The Lord’s Prayer is for those who hold firmly that Jesus Christ has inaugurated a kingdom, has risen from the dead, reigns at the right hand of God, and is coming again to judge the living and the dead. The Lord’s Prayer is for revolutionaries, for men and women who want to see the kingdoms of this world give way to the kingdom of our Lord…
The first petition in the Lord’s Prayer is that God’s name be hallowed. The second petition, “your kingdom come” builds on the first by showing us how God’s name is hallowed in the world. God reveals his character and reputation as his kingdom spreads to every corner of the earth and as citizens of that kingdom do God’s will on earth as it is in heaven. But what is God’s kingdom, and what are the implications of praying in this way?
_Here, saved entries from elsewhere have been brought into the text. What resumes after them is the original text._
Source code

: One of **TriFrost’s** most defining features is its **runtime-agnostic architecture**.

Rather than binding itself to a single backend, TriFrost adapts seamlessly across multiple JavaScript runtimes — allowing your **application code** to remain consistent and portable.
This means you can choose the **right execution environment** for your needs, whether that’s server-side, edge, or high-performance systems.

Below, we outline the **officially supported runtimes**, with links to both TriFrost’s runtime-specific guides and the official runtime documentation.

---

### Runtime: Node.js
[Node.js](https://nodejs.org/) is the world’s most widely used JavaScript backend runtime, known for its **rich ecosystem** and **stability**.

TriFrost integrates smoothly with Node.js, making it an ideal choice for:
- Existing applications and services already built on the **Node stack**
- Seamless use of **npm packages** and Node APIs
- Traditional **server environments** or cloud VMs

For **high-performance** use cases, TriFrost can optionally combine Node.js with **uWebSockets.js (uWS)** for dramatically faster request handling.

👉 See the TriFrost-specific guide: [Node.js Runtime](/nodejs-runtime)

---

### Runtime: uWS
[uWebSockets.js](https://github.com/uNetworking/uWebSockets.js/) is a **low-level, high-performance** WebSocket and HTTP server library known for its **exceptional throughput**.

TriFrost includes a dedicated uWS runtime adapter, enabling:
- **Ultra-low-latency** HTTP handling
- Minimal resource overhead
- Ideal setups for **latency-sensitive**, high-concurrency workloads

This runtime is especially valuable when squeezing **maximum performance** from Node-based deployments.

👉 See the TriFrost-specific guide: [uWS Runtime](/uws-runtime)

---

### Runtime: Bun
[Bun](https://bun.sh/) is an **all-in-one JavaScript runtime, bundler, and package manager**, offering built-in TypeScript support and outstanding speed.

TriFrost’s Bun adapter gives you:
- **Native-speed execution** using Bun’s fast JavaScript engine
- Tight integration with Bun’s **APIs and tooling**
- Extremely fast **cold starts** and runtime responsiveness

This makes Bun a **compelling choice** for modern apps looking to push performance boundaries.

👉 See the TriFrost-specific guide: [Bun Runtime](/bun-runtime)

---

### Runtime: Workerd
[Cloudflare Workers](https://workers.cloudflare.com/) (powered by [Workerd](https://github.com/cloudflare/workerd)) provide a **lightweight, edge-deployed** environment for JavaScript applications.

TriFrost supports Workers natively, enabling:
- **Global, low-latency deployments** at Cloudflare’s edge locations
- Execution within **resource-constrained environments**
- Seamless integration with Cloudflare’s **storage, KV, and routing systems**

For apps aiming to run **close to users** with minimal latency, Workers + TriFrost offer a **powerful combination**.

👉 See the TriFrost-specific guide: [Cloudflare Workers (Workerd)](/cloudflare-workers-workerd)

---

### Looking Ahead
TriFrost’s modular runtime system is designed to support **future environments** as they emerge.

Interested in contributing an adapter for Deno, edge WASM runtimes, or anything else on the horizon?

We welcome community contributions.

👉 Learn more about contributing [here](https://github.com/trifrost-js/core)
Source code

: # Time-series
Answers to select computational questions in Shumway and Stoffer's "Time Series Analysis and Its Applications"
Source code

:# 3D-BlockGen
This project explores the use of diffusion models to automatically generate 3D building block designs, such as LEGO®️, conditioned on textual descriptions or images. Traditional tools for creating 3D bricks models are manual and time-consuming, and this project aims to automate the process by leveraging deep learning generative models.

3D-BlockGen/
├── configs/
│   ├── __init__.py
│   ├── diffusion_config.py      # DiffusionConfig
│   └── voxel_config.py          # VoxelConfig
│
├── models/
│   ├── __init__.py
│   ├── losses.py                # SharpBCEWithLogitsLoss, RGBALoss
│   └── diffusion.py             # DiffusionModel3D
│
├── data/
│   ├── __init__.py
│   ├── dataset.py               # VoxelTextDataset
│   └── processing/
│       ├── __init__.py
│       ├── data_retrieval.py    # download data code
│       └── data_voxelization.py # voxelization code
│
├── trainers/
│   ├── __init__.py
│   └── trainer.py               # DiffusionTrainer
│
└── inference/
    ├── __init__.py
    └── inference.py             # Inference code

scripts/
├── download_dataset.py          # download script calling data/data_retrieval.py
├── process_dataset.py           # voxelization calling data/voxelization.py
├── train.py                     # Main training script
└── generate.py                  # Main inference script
A Radical and Revolutionary Prayer
Very few prayers are so memorable that they become cemented in the public consciousness. Certainly, the Lord’s Prayer is one of the few examples of a prayer that has exercised a formative cultural impact. Some other prayers, considerably more trite than the Lord’s Prayer, have also become artifacts of the culture. For instance, the so-called “Serenity Prayer” is one of the most well-known prayers in our culture: “God grant me the serenity to accept the things I cannot change, courage to change the things I can, and wisdom to know the difference.” A great deal of controversy surrounds who first wrote the Serenity Prayer, though the most likely candidate seems to be theologian Reinhold Niebuhr.
The Serenity Prayer has enjoyed some time in the spotlight since it was first penned. It has been adopted, for instance, by groups such as Alcoholics Anonymous and other humanitarian or self-help organizations. It has been placarded and painted on decorative pieces throughout the country. Calvin and Hobbes even spoofed the prayer, perhaps writing a superior version in the process. In one famous comic strip Calvin humorously prays, “Lord grant me the strength to change what I can, the inability to accept what I can’t, and the incapacity to know the difference.”
In many ways, the Serenity Prayer is the model prayer for a post-Christian society. It says nothing about the character of God, the plight of man, the need for redemption, or the nature of the Gospel. The Serenity Prayer is nothing more than a generic prayer for a people with generic religious convictions.